Every line of the entries below that mentions "sdrpp" is to be copied out.
#### Given records ####
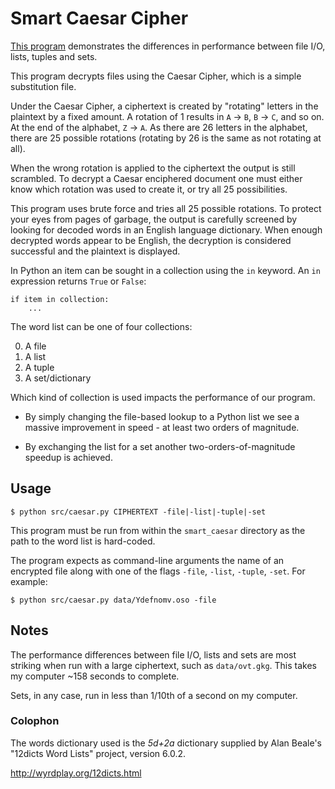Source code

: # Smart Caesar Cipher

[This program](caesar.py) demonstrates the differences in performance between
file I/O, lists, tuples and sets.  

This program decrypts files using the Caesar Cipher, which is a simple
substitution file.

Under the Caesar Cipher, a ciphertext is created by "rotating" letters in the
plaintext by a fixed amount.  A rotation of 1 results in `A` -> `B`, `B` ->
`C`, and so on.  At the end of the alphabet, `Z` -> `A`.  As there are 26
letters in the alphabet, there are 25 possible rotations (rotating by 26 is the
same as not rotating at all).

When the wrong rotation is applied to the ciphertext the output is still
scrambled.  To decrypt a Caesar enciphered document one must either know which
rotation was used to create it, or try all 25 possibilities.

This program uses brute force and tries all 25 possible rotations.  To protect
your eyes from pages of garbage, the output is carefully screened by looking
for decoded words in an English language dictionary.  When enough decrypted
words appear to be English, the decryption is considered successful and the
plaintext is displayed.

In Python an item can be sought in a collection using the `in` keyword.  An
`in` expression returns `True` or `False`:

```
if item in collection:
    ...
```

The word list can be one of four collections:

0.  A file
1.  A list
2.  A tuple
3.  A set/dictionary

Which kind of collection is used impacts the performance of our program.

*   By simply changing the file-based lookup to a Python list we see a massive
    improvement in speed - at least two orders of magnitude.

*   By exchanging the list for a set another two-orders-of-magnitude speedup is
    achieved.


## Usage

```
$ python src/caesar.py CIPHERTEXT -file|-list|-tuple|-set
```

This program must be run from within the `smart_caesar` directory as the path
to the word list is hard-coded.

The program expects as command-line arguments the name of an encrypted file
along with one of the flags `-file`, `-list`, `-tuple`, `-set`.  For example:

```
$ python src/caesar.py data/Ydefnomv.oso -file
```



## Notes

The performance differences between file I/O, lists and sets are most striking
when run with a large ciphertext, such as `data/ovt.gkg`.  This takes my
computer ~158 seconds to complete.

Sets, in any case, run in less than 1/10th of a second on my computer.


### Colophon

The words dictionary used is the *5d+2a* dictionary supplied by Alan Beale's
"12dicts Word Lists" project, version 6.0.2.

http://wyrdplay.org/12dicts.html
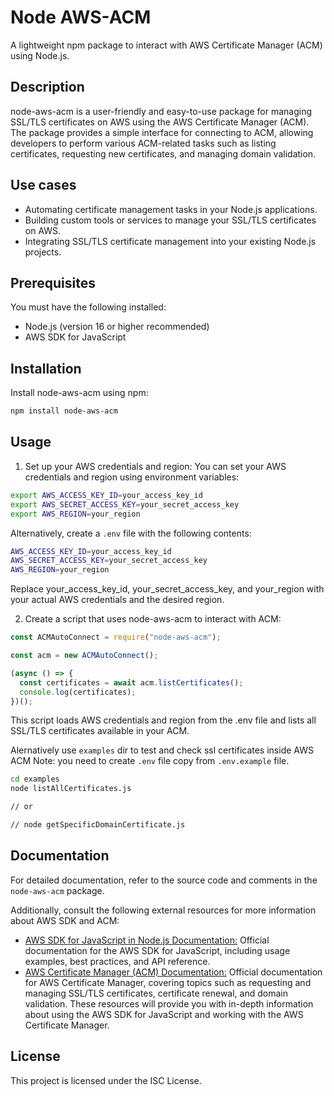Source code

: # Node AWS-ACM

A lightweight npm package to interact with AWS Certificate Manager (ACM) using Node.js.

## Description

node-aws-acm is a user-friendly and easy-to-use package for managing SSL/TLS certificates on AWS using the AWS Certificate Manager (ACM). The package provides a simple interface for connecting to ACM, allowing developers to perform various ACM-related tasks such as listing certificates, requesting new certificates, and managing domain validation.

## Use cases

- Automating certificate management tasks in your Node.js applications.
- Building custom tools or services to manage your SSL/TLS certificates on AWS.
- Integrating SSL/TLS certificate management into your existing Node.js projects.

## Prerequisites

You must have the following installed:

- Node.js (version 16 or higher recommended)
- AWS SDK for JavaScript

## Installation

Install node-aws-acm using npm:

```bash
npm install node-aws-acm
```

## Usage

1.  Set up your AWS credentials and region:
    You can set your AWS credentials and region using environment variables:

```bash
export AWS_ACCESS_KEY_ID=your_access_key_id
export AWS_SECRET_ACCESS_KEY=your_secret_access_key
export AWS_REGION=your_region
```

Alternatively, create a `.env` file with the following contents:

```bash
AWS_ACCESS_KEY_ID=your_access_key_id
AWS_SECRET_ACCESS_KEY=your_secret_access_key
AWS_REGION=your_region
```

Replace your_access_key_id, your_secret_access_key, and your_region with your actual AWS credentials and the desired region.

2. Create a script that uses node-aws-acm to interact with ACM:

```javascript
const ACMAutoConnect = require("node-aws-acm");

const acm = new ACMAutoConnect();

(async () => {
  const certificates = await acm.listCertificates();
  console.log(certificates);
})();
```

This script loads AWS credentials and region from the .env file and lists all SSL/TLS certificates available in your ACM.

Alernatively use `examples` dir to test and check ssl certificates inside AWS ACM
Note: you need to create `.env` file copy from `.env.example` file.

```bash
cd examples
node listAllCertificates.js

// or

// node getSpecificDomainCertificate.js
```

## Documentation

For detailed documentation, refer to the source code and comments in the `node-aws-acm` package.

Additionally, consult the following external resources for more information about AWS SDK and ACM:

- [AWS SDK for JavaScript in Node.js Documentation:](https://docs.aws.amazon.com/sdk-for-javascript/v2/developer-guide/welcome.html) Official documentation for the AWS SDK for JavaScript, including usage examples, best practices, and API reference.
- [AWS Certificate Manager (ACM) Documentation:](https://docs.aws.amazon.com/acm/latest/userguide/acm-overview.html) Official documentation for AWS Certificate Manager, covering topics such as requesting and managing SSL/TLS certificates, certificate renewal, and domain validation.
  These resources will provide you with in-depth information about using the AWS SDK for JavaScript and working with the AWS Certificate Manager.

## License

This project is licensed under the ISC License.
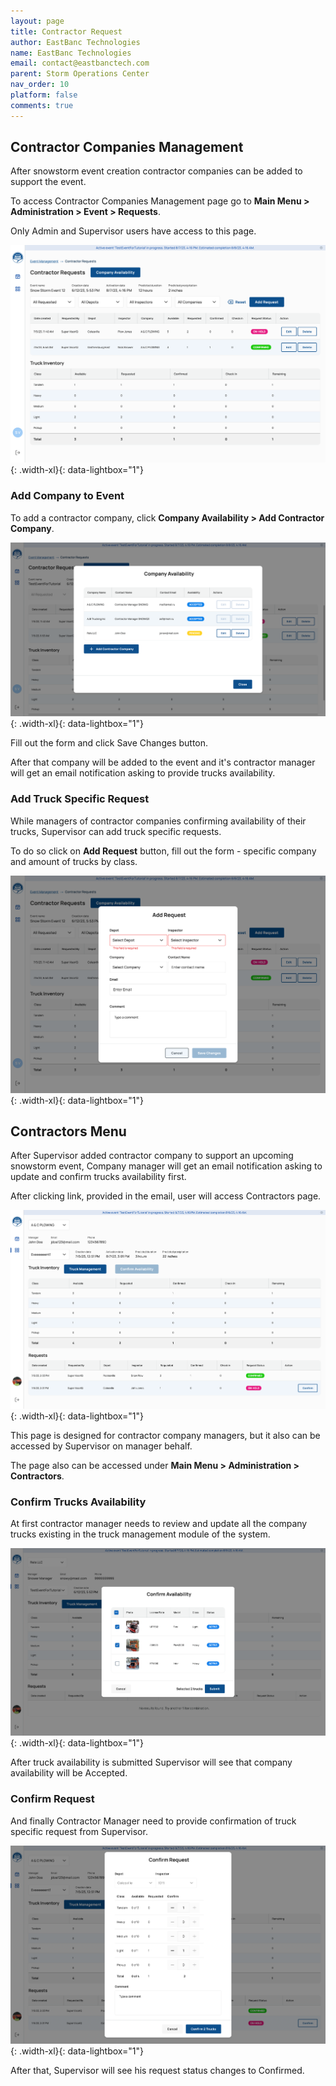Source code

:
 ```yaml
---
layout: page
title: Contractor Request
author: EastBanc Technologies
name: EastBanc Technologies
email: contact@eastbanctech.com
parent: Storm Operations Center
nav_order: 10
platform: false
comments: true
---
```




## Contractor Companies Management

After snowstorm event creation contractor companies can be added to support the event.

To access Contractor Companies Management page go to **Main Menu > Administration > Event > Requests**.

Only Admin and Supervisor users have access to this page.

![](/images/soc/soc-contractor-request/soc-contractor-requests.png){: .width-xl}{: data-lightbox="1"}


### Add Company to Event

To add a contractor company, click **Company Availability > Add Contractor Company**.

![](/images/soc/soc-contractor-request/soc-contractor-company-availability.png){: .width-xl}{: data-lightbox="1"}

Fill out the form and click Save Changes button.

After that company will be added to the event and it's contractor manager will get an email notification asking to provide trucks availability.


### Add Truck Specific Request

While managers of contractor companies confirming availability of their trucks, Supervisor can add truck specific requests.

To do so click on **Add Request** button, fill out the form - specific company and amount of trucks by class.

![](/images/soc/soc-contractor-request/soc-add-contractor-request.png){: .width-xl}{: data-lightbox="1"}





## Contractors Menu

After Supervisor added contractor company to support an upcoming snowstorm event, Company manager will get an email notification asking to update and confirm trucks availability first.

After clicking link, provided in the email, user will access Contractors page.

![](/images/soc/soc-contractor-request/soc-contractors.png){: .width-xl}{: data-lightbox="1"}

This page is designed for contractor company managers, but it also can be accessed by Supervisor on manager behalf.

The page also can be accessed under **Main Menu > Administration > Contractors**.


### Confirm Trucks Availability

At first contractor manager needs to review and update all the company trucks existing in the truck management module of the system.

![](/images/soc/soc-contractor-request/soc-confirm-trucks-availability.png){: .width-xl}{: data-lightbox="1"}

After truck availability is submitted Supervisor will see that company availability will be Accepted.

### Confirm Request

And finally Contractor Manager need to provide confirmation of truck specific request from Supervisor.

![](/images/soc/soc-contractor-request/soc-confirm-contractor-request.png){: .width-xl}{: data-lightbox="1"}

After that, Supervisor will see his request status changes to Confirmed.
####
#### Given records ####
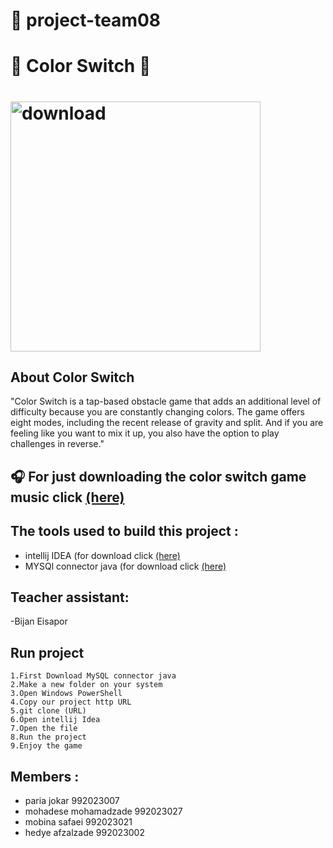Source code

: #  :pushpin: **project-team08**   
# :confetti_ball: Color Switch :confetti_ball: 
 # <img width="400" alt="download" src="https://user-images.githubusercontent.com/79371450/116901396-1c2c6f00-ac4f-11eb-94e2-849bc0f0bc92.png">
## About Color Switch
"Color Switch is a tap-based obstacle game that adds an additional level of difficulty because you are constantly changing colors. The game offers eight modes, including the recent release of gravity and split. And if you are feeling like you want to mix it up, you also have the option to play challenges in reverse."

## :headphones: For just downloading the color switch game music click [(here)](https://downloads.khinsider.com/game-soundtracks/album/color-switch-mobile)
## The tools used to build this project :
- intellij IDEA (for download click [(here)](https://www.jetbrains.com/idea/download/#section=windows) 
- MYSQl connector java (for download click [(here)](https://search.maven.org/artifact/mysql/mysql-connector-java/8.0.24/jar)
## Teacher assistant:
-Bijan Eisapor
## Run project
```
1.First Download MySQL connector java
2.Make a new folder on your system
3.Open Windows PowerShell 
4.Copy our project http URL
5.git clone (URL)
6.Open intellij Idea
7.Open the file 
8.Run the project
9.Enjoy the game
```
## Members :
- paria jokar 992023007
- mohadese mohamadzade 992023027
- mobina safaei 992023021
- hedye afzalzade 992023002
####
#### Given records ####
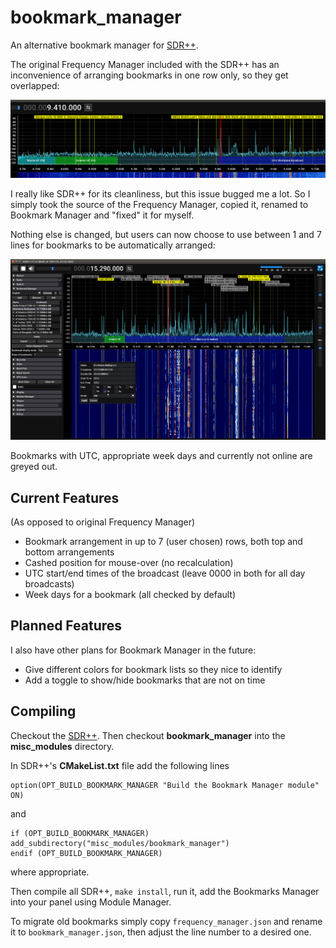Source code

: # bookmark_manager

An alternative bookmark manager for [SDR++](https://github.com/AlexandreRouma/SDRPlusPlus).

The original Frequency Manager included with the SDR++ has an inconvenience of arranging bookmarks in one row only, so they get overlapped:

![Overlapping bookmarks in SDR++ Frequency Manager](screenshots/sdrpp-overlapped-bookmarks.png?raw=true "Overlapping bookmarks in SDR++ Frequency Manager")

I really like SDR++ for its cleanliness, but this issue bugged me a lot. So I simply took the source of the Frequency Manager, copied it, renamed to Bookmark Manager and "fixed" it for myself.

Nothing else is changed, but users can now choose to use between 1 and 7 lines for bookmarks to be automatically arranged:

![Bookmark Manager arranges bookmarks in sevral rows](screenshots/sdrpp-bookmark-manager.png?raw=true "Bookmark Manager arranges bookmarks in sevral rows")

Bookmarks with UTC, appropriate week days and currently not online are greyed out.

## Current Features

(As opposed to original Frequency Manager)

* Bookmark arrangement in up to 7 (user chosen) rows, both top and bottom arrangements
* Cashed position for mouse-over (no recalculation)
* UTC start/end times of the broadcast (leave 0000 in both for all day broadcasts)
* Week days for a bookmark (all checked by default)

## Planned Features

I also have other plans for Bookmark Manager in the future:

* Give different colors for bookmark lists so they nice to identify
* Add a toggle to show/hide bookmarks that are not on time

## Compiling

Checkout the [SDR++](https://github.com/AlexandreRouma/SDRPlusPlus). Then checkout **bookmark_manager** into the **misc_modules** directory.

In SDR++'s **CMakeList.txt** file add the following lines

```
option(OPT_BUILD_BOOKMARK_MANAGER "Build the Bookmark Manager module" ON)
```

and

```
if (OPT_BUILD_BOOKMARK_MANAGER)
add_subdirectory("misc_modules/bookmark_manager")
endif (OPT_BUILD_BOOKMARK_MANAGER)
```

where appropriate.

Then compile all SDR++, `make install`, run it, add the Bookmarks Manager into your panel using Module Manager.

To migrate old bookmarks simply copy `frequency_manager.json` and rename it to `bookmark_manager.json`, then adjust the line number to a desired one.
####
§ Response to the task:
![Overlapping bookmarks in SDR++ Frequency Manager](screenshots/sdrpp-overlapped-bookmarks.png?raw=true "Overlapping bookmarks in SDR++ Frequency Manager")
![Bookmark Manager arranges bookmarks in sevral rows](screenshots/sdrpp-bookmark-manager.png?raw=true "Bookmark Manager arranges bookmarks in sevral rows")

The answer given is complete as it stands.